#### Task item
In the material below, identify each line bearing the word "including". Reproduce those lines.

━━━━━ Input material

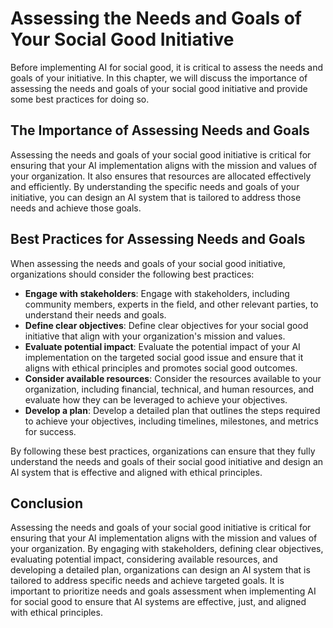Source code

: # Assessing the Needs and Goals of Your Social Good Initiative

Before implementing AI for social good, it is critical to assess the needs and goals of your initiative. In this chapter, we will discuss the importance of assessing the needs and goals of your social good initiative and provide some best practices for doing so.

The Importance of Assessing Needs and Goals
-------------------------------------------

Assessing the needs and goals of your social good initiative is critical for ensuring that your AI implementation aligns with the mission and values of your organization. It also ensures that resources are allocated effectively and efficiently. By understanding the specific needs and goals of your initiative, you can design an AI system that is tailored to address those needs and achieve those goals.

Best Practices for Assessing Needs and Goals
--------------------------------------------

When assessing the needs and goals of your social good initiative, organizations should consider the following best practices:

* **Engage with stakeholders**: Engage with stakeholders, including community members, experts in the field, and other relevant parties, to understand their needs and goals.
* **Define clear objectives**: Define clear objectives for your social good initiative that align with your organization's mission and values.
* **Evaluate potential impact**: Evaluate the potential impact of your AI implementation on the targeted social good issue and ensure that it aligns with ethical principles and promotes social good outcomes.
* **Consider available resources**: Consider the resources available to your organization, including financial, technical, and human resources, and evaluate how they can be leveraged to achieve your objectives.
* **Develop a plan**: Develop a detailed plan that outlines the steps required to achieve your objectives, including timelines, milestones, and metrics for success.

By following these best practices, organizations can ensure that they fully understand the needs and goals of their social good initiative and design an AI system that is effective and aligned with ethical principles.

Conclusion
----------

Assessing the needs and goals of your social good initiative is critical for ensuring that your AI implementation aligns with the mission and values of your organization. By engaging with stakeholders, defining clear objectives, evaluating potential impact, considering available resources, and developing a detailed plan, organizations can design an AI system that is tailored to address specific needs and achieve targeted goals. It is important to prioritize needs and goals assessment when implementing AI for social good to ensure that AI systems are effective, just, and aligned with ethical principles.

━━━━━━━━━━

#### Response to the task
* **Engage with stakeholders**: Engage with stakeholders, including community members, experts in the field, and other relevant parties, to understand their needs and goals.
* **Consider available resources**: Consider the resources available to your organization, including financial, technical, and human resources, and evaluate how they can be leveraged to achieve your objectives.
* **Develop a plan**: Develop a detailed plan that outlines the steps required to achieve your objectives, including timelines, milestones, and metrics for success.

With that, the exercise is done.